Finally, here's an example that combines all three patterns. In Chapter 1 we wrote (using higher-order procedures) the acronym procedure, which selects the "real" words of a sentence (the keep pattern), takes the first letter of each word (the every pattern), and combines these initial letters into a single word (the accumulate pattern). In a recursive procedure we can carry out all three steps at once:

(define (acronym sent)
  (cond ((empty? sent) "")
	((real-word? (first sent))
	 (word (first (first sent))
	       (acronym (bf sent))))
	(else (acronym (bf sent)))))

Don't become obsessed with trying to make every recursive problem fit one of the three patterns we've shown here. As we said at the beginning of the chapter, what's most important is that you understand the principles of recursion in general, and understand how versatile recursion is. The patterns are just special cases that happen to come up fairly often.

Helper Procedures

Let's say we want a procedure every-nth that takes a number n and a sentence as arguments and selects every nth word from the sentence.

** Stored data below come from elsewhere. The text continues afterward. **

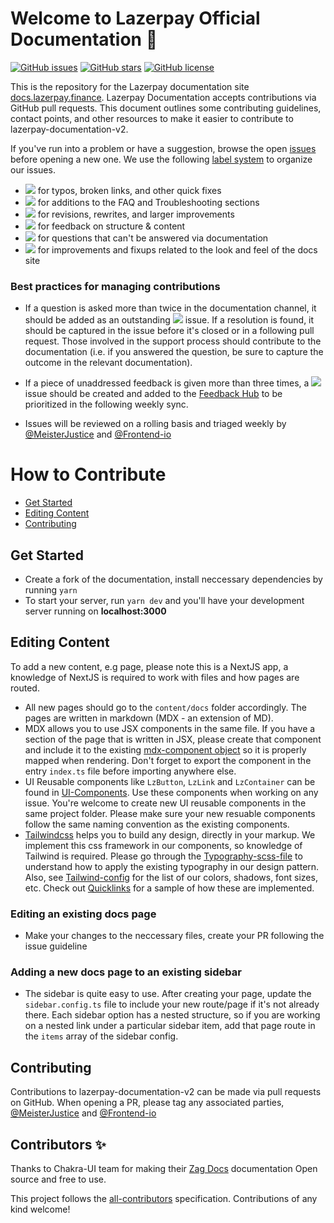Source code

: # Welcome to Lazerpay Official Documentation 👋

[![GitHub issues](https://img.shields.io/github/issues/LazerPay-Finance/Lazerpay-documentation-v2)](https://github.com/LazerPay-Finance/Lazerpay-documentation-v2/issues)
[![GitHub stars](https://img.shields.io/github/stars/LazerPay-Finance/Lazerpay-documentation-v2)](https://github.com/LazerPay-Finance/Lazerpay-documentation-v2/stargazers)
[![GitHub license](https://img.shields.io/github/license/LazerPay-Finance/Lazerpay-documentation-v2)](https://github.com/LazerPay-Finance/Lazerpay-documentation-v2)

This is the repository for the Lazerpay documentation site
[docs.lazerpay.finance][wi]. Lazerpay Documentation accepts contributions via GitHub pull requests. This document outlines some contributing guidelines,
contact points, and other resources to make it easier to contribute to
lazerpay-documentation-v2.

If you've run into a problem or have a suggestion, browse the open [issues][is]
before opening a new one. We use the following [label system][la] to organize
our issues.

- ![][cr] for typos, broken links, and other quick fixes
- ![][tr] for additions to the FAQ and Troubleshooting sections
- ![][im] for revisions, rewrites, and larger improvements
- ![][fe] for feedback on structure & content
- ![][qu] for questions that can't be answered via documentation
- ![][fi] for improvements and fixups related to the look and feel of the docs
  site

### Best practices for managing contributions

- If a question is asked more than twice in the documentation channel, it should be
  added as an outstanding ![][tr] issue. If a resolution is found, it should be
  captured in the issue before it's closed or in a following pull request.
  Those involved in the support process should contribute to the documentation
  (i.e. if you answered the question, be sure to capture the outcome in the
  relevant documentation).

- If a piece of unaddressed feedback is given more than three times, a ![][fe]
  issue should be created and added to the [Feedback Hub][fh] to be prioritized
  in the following weekly sync.

- Issues will be reviewed on a rolling basis and triaged weekly by
  [@MeisterJustice](https://github.com/MeisterJustice) and [@Frontend-io](https://github.com/Frontend-io)

# How to Contribute

- [Get Started](#get-started)
- [Editing Content](#editing-content)
- [Contributing](#contributing)

## Get Started

- Create a fork of the documentation, install neccessary dependencies by running `yarn`
- To start your server, run `yarn dev` and you'll have your development server running on **localhost:3000**

## Editing Content
To add a new content, e.g page, please note this is a NextJS app, a knowledge of NextJS is required to work with files and how pages are routed. 

- All new pages should go to the `content/docs` folder accordingly. The pages are written in markdown (MDX - an extension of MD). 
- MDX allows you to use JSX components in the same file. If you have a section of the page that is written in JSX, please create that component and include it to the existing [mdx-component object](https://github.com/LazerPay-Finance/Lazerpay-documentation-v2/blob/main/components/mdx-components.tsx) so it is properly mapped when rendering. Don't forget to export the component in the entry `index.ts` file before importing anywhere else.
- UI Reusable components like `LzButton`, `LzLink` and `LzContainer` can be found in [UI-Components](https://github.com/LazerPay-Finance/Lazerpay-documentation-v2/tree/main/components/UI). Use these components when working on any issue. You're welcome to create new UI reusable components in the same project folder. Please make sure your new resuable components follow the same naming convention as the existing components.
- [Tailwindcss](https://tailwindcss.com/) helps you to build any design, directly in your markup. We implement this css framework in our components, so knowledge of Tailwind is required. Please go through the [Typography-scss-file](https://github.com/LazerPay-Finance/Lazerpay-documentation-v2/blob/main/styles/typography.scss) to understand how to apply the existing typography in our design pattern. Also, see [Tailwind-config](https://github.com/LazerPay-Finance/Lazerpay-documentation-v2/blob/main/tailwind.config.js) for the list of our colors, shadows, font sizes, etc. Check out [Quicklinks](https://github.com/LazerPay-Finance/Lazerpay-documentation-v2/blob/main/components/QuickLinks/index.tsx) for a sample of how these are implemented.

### Editing an existing docs page
- Make your changes to the neccessary files, create your PR following the issue guideline

### Adding a new docs page to an existing sidebar
- The sidebar is quite easy to use. After creating your page, update the `sidebar.config.ts` file to include your new route/page if it's not already there. Each sidebar option has a nested structure, so if you are working on a nested link under a particular sidebar item, add that page route in the `items` array of the sidebar config.

## Contributing

Contributions to lazerpay-documentation-v2 can be made via pull requests on GitHub. When opening a PR, please tag any associated parties,
[@MeisterJustice](https://github.com/MeisterJustice) and [@Frontend-io](https://github.com/Frontend-io)


## Contributors ✨

Thanks to Chakra-UI team for making their [Zag Docs](https://github.com/chakra-ui/zag-docs) documentation Open source and free to use. 

This project follows the
[all-contributors](https://github.com/all-contributors/all-contributors)
specification. Contributions of any kind welcome!

[cr]: https://img.shields.io/badge/-fixup-critical
[cs]: https://docs.github.com/en/github/authenticating-to-github/managing-commit-signature-verification/signing-commits
[fe]: https://img.shields.io/badge/-feedback-%23DD0BE1
[fh]: https://github.com/LazerPay-Finance/Lazerpay-documentation-v2/projects/1
[fi]: https://img.shields.io/badge/-ui-1d76db
[im]: https://img.shields.io/badge/-improvement-blueviolet
[is]: https://github.com/LazerPay-Finance/Lazerpay-documentation-v2/issues
[la]: https://github.com/LazerPay-Finance/Lazerpay-documentation-v2/labels
[qu]: https://img.shields.io/badge/-question-C0EE59
[tr]: https://img.shields.io/badge/-troubleshooting-%23FBCA04
[wi]: https://docs.lazerpay.finance/home/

> (every-nth 3 '(with a little help from my friends))
(LITTLE MY)

We get in trouble if we try to write this in the obvious way, as a sort of keep pattern.

(define (every-nth n sent)                   ;; wrong!
  (cond ((empty? sent) '())
        ((= n 1)
         (se (first sent) (every-nth n (bf sent))))
        (else (every-nth (- n 1) (bf sent)))))

The problem is with the n that's in boldface. We're thinking that it's going to be the n of the original invocation of every-nth, that is, 3. But in fact, we've already counted n down so that in this invocation its value is 1. (Check out the first half of the same cond clause.) This procedure will correctly skip the first two words but will keep all the words after that point. That's because we're trying to remember two different numbers: the number we should always skip between kept words, and the number of words we still need to skip this time.

If we're trying to remember two numbers, we need two names for them. The way to achieve this is to have our official every-nth procedure call a helper procedure that takes an extra argument and does the real work:

(define (every-nth n sent)
  (every-nth-helper n n sent))

(define (every-nth-helper interval remaining sent)
  (cond ((empty? sent) '())
        ((= remaining 1)
         (se (first sent)
             (every-nth-helper interval interval (bf sent))))
        (else (every-nth-helper interval (- remaining 1) (bf sent)))))

This procedure always calls itself recursively with the same value of interval, but with a different value of remaining each time. Remaining keeps getting smaller by one in each recursive call until it equals 1. On that call, a word is kept for the return value, and we call every-nth-helper recursively with the value of interval, that is, the original value of n, as the new remaining. If you like, you can think of this combination of an initialization procedure and a helper procedure as another pattern for your collection.

How to Use Recursive Patterns

One way in which recursive patterns can be useful is if you think of them as templates with empty slots to fill in for a particular problem. Here are template versions of the every, keep, and accumulate patterns as applied to sentences:

(define (every-something sent)
  (if (empty? sent)
      '()
      (se (______ (first sent))
	  (every-something (bf sent)))))

(define (keep-if-something sent)
  (cond ((empty? sent) '())
	((______? (first sent))
	 (se (first sent) (keep-if-something (bf sent))))
	(else (keep-if-something (bf sent)))))

(define (accumulate-somehow sent)
  (if (empty? sent)
      ______
      (______ (first sent)
              (accumulate-somehow (bf sent)))))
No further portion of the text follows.